@borntobequiet
Many schools had very low attendance throughout July - hundreds of thousands of pupils were isolating. Some schools broke up over two weeks ago. Others closed bubbles, whole year groups or shut entirely due to illness. Many parents chose to keep children off school in the last week to avoid compromising holidays. Others will have avoided testing.
It’s really no surprise that rates are falling, given infection rates and unavoidable mixing in schools, and I’m sure *@noblegiraffe* won’t be perplexed by it.
My council area. Schools open til Friday. Less bubbles closed for the council area for the last week. Cases now dropping.
If anything I would put the weather as being more significant than schools that week.
Also in terms of people not being able to get a pcr. Well that doesn't make sense either as if that were happening, you would expect the positivity rate to increase. It hasn't. Its dropped.
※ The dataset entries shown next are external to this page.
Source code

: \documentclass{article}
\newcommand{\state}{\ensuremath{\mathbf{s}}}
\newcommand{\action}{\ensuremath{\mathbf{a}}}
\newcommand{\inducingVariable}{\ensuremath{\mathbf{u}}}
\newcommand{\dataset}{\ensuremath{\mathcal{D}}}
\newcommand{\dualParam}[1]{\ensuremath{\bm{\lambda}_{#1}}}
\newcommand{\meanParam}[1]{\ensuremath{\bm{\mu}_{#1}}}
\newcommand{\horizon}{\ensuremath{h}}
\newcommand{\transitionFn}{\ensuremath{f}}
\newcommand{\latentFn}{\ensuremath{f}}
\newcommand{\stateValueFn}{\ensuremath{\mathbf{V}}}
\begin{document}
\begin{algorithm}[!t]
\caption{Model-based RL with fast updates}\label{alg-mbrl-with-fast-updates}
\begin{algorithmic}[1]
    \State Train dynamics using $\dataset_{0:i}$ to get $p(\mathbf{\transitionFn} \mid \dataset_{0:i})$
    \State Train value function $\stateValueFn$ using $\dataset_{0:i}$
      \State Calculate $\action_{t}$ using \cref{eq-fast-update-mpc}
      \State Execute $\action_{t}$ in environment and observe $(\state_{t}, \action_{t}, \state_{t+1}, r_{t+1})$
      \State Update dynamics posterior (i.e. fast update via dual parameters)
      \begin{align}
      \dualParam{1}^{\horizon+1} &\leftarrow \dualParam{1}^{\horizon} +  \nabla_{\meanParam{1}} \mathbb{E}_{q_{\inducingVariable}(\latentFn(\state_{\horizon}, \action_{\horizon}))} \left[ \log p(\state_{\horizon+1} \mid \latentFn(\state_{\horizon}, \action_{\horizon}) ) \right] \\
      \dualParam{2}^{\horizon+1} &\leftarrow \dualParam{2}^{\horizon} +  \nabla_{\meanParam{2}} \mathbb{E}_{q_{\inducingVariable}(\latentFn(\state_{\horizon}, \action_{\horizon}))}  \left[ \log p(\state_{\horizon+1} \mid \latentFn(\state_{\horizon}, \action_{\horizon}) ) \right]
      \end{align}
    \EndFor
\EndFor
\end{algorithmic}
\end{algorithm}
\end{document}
England is following the same pattern as Scotland still. And today they are saying hospitalisations and deaths are dropping there now. So in Scotland we know a drop in cases isn't due to drops in testing. Its due to case drop.
It could be the sheer number of people isolating, but the 'hit rate' of prevented transmissions gets lower and lower as vaccinations rise because there are less vectors it can spread to anyway - hence why the plan is for vaccinated adults to no longer isolate from 16th August.
Again, we have a population where over 90% now has antibodies. This means there is an ever decreasing pool of people the virus can spread to. The whole point of the vaccine is to achieve as close to herd immunity as possible to limit the spread and severity of the problem and burden on the NHS.
The Euros had the effect of things spiking much steeper and quickly than most had predicted and it really made the scientists nervous that it would carry on. But this spike has been in younger people who have not been double vaccinated - which in itself is good news and although its travelled up the age groups to a degree the vaccines do seem to have done their stuff.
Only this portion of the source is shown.